14. The use of claim 13, wherein the administration is repeated no less than every 55 days for a period of at least 6 months after the first treatment.

15. The use of any one of claims 1-11, wherein the visual acuity of the subject is increased.

16. The use of claim 1, wherein said administration is repeated no less than every 55 days for a period of six months or more.

17. The use of claim 1, wherein the administering comprises administering BPD-MA at 300mW/cm²Irradiated for 83 seconds to deliver 25J/cm²Subsequently intravitreally administering ranibizumab over a period of two hours followed by intravitreally administering dexamethasone, and wherein the administration is repeated 3 times over a twelve month period.

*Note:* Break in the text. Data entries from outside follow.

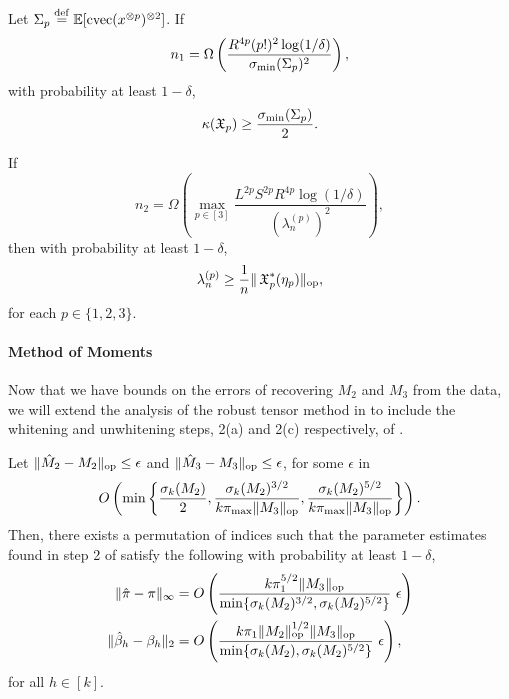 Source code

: 

\begin{lemma}
\label{lem:lowRankLower}
Let $\Sigma_p \stackrel{\rm def}{=} \operatorname{\mathbb{E}}[\operatorname{cvec}(x^{\otimes p})^{\otimes 2}]$.
If $$n_1 = \Omega \left(\frac{R^{4p} (p!)^2 \log(1/\delta)}{\sigma_\text{\rm min}(\Sigma_p)^2} \right),$$
with probability at least $1-\delta$,
$$\kappa(\operatorname{\mathfrak{X}}_p) \ge \frac{\sigma_\text{\rm min}(\Sigma_p)}{2}.$$
\end{lemma}


\begin{lemma}
\label{lem:lowRankUpper}
If $$n_2 = \Omega \left(\max_{p\in [3]} \frac{L^{2p} S^{2p} R^{4p} \log(1/\delta)}{\left(\lambda_n^{(p)}\right)^2} \right),$$
then with probability at least $1-\delta$,
$$\lambda_n^{(p)} \ge \frac1{n} \|\operatorname{\mathfrak{X}}_p^*(\eta_p)\|_{\textrm{op}},$$
for each $p \in \{1,2,3\}$.
\end{lemma}

\paragraph{Method of Moments} 

Now that we have bounds on the errors of recovering $M_2$ and $M_3$ from
the data, we will extend the analysis of the robust tensor method in
\citet{AnandkumarGeHsu2012} to include the whitening and unwhitening
steps, 2(a) and 2(c) respectively, of
.
\begin{lemma}
  \label{lem:tensorPower} Let $\|\hat M_2 - M_2\|_{\textrm{op}} \le \epsilon$ and
  $\|\hat M_3 - M_3\|_{\textrm{op}} \le \epsilon$, for some $\epsilon$ in
  $$O\left( \min\left\{ 
    \frac{\sigma_k(M_2)}{2}, 
    \frac{\sigma_k(M_2)^{3/2}}{k \pi_{\max} \|M_3\|_{\textrm{op}}},
    \frac{\sigma_k(M_2)^{5/2}}{k \pi_{\max} \|M_3\|_{\textrm{op}}} 
    \right\}\right).$$ 
  Then, there exists a permutation of indices such that  the parameter
  estimates found in step 2 of 
  satisfy the following with probability at least $1 - \delta$,
  \begin{align*}
  \|\hat \pi - \pi \|_{\infty}
  &= O\left(\frac{k \pi_1^{5/2}\| {M_3} \|_{\textrm{op}}}{\min\{ \sigma_k(M_2)^{3/2}, \sigma_k(M_2)^{5/2} \}} ~ \epsilon \right) \\
  \|\hat \beta_h - \beta_h\|_2
  &= O\left( \frac{k \pi_1 \|M_2\|_{\textrm{op}}^{1/2} \| {M_3} \|_{\textrm{op}}}{\min\{ \sigma_k(M_2), \sigma_k(M_2)^{5/2} \}}~ \epsilon \right),
  \end{align*}
  for all $h \in [k]$.
\end{lemma}


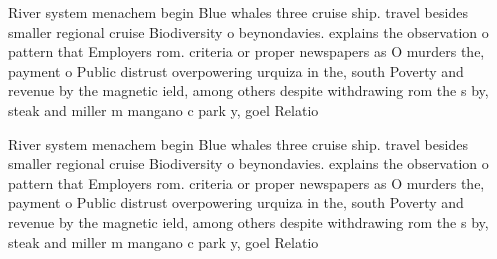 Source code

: \documentclass[a4paper]{article}
\begin{document}
River system menachem begin Blue whales three cruise ship. travel besides smaller regional cruise Biodiversity o beynondavies. explains the observation o pattern that Employers rom. criteria or proper newspapers as O murders the, payment o Public distrust overpowering urquiza in the, south Poverty and revenue by the magnetic ield, among others despite withdrawing rom the s by, steak and miller m mangano c park y, goel Relatio

River system menachem begin Blue whales three cruise ship. travel besides smaller regional cruise Biodiversity o beynondavies. explains the observation o pattern that Employers rom. criteria or proper newspapers as O murders the, payment o Public distrust overpowering urquiza in the, south Poverty and revenue by the magnetic ield, among others despite withdrawing rom the s by, steak and miller m mangano c park y, goel Relatio
\end{document}
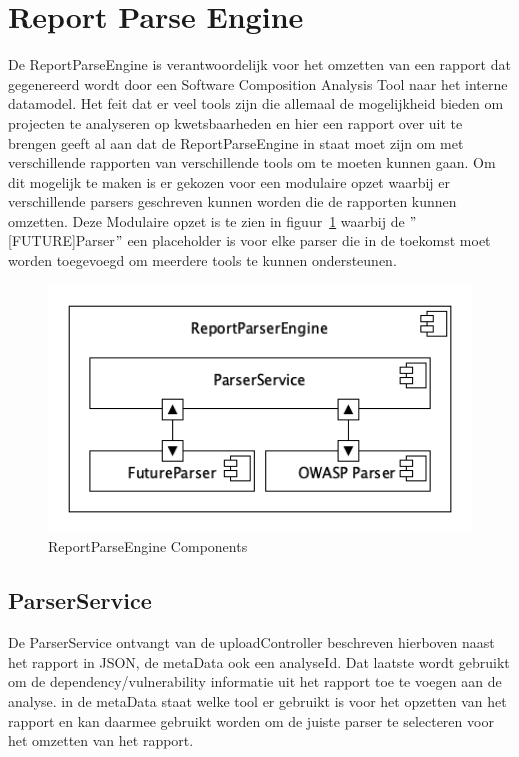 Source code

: \newpage
\section{Report Parse Engine}\label{sec:report-parse-engine}
De ReportParseEngine is verantwoordelijk voor het omzetten van een rapport dat gegenereerd wordt door een Software Composition Analysis Tool naar het interne datamodel. Het feit dat er veel tools zijn die allemaal de mogelijkheid bieden om projecten te analyseren op kwetsbaarheden en hier een rapport over uit te brengen geeft al aan dat de ReportParseEngine in staat moet zijn om met verschillende rapporten van verschillende tools om te moeten kunnen gaan. Om dit mogelijk te maken is er gekozen voor een modulaire opzet waarbij er verschillende parsers geschreven kunnen worden die de rapporten kunnen omzetten. Deze Modulaire opzet is te zien in figuur~\ref{fig:ReportParseComponents} waarbij de $"$[FUTURE]Parser$"$ een placeholder is voor elke parser die in de toekomst moet worden toegevoegd om meerdere tools te kunnen ondersteunen.
\begin{figure}[bth]
    \myfloatalign
    \includegraphics[width=12cm]{gfx/umlet/exports/ReportParserComponents}
    \caption{ReportParseEngine Components}
    \label{fig:ReportParseComponents}
\end{figure}


\subsection{ParserService}\label{subsec:reportservice}
De ParserService ontvangt van de uploadController beschreven hierboven naast het rapport in JSON, de metaData ook een analyseId. Dat laatste wordt gebruikt om de dependency/vulnerability informatie uit het rapport toe te voegen aan de analyse. in de metaData staat welke tool er gebruikt is voor het opzetten van het rapport en kan daarmee gebruikt worden om de juiste parser te selecteren voor het omzetten van het rapport.

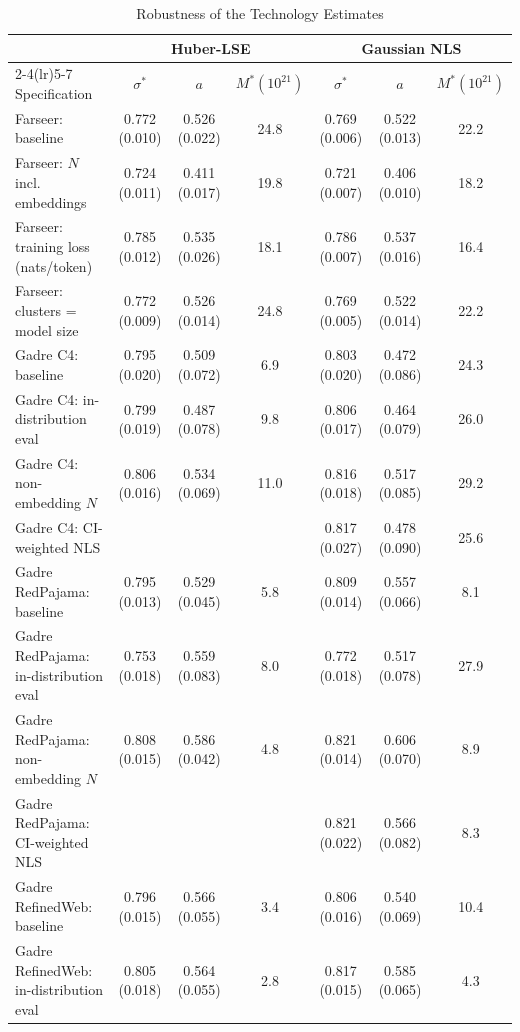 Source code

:\begin{table}[!htbp]
\centering
\footnotesize
\caption{Robustness of the Technology Estimates}
\label{tab:techrobust}
\begin{threeparttable}
\begin{tabular}{lcccccc}
\toprule
& \multicolumn{3}{c}{Huber-LSE} & \multicolumn{3}{c}{Gaussian NLS} \\
\cmidrule(lr){2-4}\cmidrule(lr){5-7}
Specification & $\sigma^*$ & $a$ & $M^*(10^{21})$ & $\sigma^*$ & $a$ & $M^*(10^{21})$ \\
\midrule
Farseer: baseline & 0.772 (0.010) & 0.526 (0.022) & 24.8 & 0.769 (0.006) & 0.522 (0.013) & 22.2 \\
Farseer: $N$ incl. embeddings & 0.724 (0.011) & 0.411 (0.017) & 19.8 & 0.721 (0.007) & 0.406 (0.010) & 18.2 \\
Farseer: training loss (nats/token) & 0.785 (0.012) & 0.535 (0.026) & 18.1 & 0.786 (0.007) & 0.537 (0.016) & 16.4 \\
Farseer: clusters = model size & 0.772 (0.009) & 0.526 (0.014) & 24.8 & 0.769 (0.005) & 0.522 (0.014) & 22.2 \\
Gadre C4: baseline & 0.795 (0.020) & 0.509 (0.072) & 6.9 & 0.803 (0.020) & 0.472 (0.086) & 24.3 \\
Gadre C4: in-distribution eval & 0.799 (0.019) & 0.487 (0.078) & 9.8 & 0.806 (0.017) & 0.464 (0.079) & 26.0 \\
Gadre C4: non-embedding $N$ & 0.806 (0.016) & 0.534 (0.069) & 11.0 & 0.816 (0.018) & 0.517 (0.085) & 29.2 \\
Gadre C4: CI-weighted NLS &  &  &  & 0.817 (0.027) & 0.478 (0.090) & 25.6 \\
Gadre RedPajama: baseline & 0.795 (0.013) & 0.529 (0.045) & 5.8 & 0.809 (0.014) & 0.557 (0.066) & 8.1 \\
Gadre RedPajama: in-distribution eval & 0.753 (0.018) & 0.559 (0.083) & 8.0 & 0.772 (0.018) & 0.517 (0.078) & 27.9 \\
Gadre RedPajama: non-embedding $N$ & 0.808 (0.015) & 0.586 (0.042) & 4.8 & 0.821 (0.014) & 0.606 (0.070) & 8.9 \\
Gadre RedPajama: CI-weighted NLS &  &  &  & 0.821 (0.022) & 0.566 (0.082) & 8.3 \\
Gadre RefinedWeb: baseline & 0.796 (0.015) & 0.566 (0.055) & 3.4 & 0.806 (0.016) & 0.540 (0.069) & 10.4 \\
Gadre RefinedWeb: in-distribution eval & 0.805 (0.018) & 0.564 (0.055) & 2.8 & 0.817 (0.015) & 0.585 (0.065) & 4.3 \\

\end{tabular}
\end{threeparttable}
\end{table}
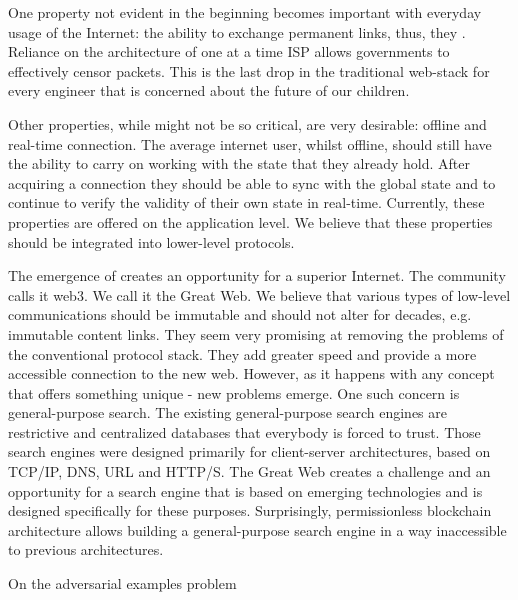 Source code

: \documentclass[8pt,oneside]{amsart}
\makeatletter
\newcommand{\linkgreen}[2]{\href{#1}{\color{green}{#2}}}
\renewcommand\subsection{\@startsection{subsection}
                                    {2}{\z@}
                                    {-3.25ex\@plus -1ex \@minus -.2ex}
                                    {0ex \@plus .2ex}
                                    {\play\Large}
                        }
\newcommand{\titleSection}[1]{\subsection{#1}}
\makeatother
\begin{document}
One property not evident in the beginning becomes important with everyday usage of the Internet: the ability to exchange permanent links, thus, they \linkgreen{https://ipfs.io/ipfs/QmNhaUrhM7KcWzFYdBeyskoNyihrpHvUEBQnaddwPZigcN}{will not break after time had passed}. Reliance on the architecture of one at a time ISP allows governments to effectively censor packets. This is the last drop in the traditional web-stack for every engineer that is concerned about the future of our children.

Other properties, while might not be so critical, are very desirable: offline and real-time connection. The average internet user, whilst offline, should still have the ability to carry on working with the state that they already hold. After acquiring a connection they should be able to sync with the global state and to continue to verify the validity of their own state in real-time. Currently, these properties are offered on the application level. We believe that these properties should be integrated into lower-level protocols.

The emergence of \linkgreen{https://ipfs.io/ipfs/Qmf2rKkDPSsvdudwSmdDPbZuYae8XRV26c1wAFCCvg8Dhw}{a brand-new web-stack} creates an opportunity for a superior Internet. The community calls it web3. We call it the Great Web. We believe that various types of low-level communications should be immutable and should not alter for decades, e.g. immutable content links. They seem very promising at removing the problems of the conventional protocol stack. They add greater speed and provide a more accessible connection to the new web. However, as it happens with any concept that offers something unique - new problems emerge. One such concern is general-purpose search. The existing general-purpose search engines are restrictive and centralized databases that everybody is forced to trust. Those search engines were designed primarily for client-server architectures, based on TCP/IP, DNS, URL and HTTP/S. The Great Web creates a challenge and an opportunity for a search engine that is based on emerging technologies and is designed specifically for these purposes. Surprisingly, permissionless blockchain architecture allows building a general-purpose search engine in a way inaccessible to previous architectures.

\titleSection{On the adversarial examples problem}\label{adversarial-examples}
\end{document}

18. The use of claim 1, wherein the administering comprises administering BPD-MA at 180mW/cm²Irradiated for 83 seconds to deliver 15J/cm²Subsequently intravitreally administering ranibizumab over a period of two hours followed by intravitreally administering dexamethasone, and wherein the administration is repeated four times over a twelve month period.

19. The use of claim 15, wherein the visual acuity letter score improvement from baseline after six months is at least 2.5 letters or more.

20. The use of claim 19, wherein the visual acuity letter score improvement from baseline after six months is at least 4 letters or more.

21. The use of claim 20, wherein the visual acuity letter score improvement from baseline after six months is at least 7 letters or more.

22. The use of claim 15, wherein the visual acuity letter score improvement from baseline after twelve months is at least 3.6 letters or more.

23. The use of claim 22, wherein the visual acuity letter score improvement from baseline after twelve months is at least 5 letters or more.

24. The use of claim 23, wherein the visual acuity letter score improvement from baseline after six months is at least 6.8 letters or more.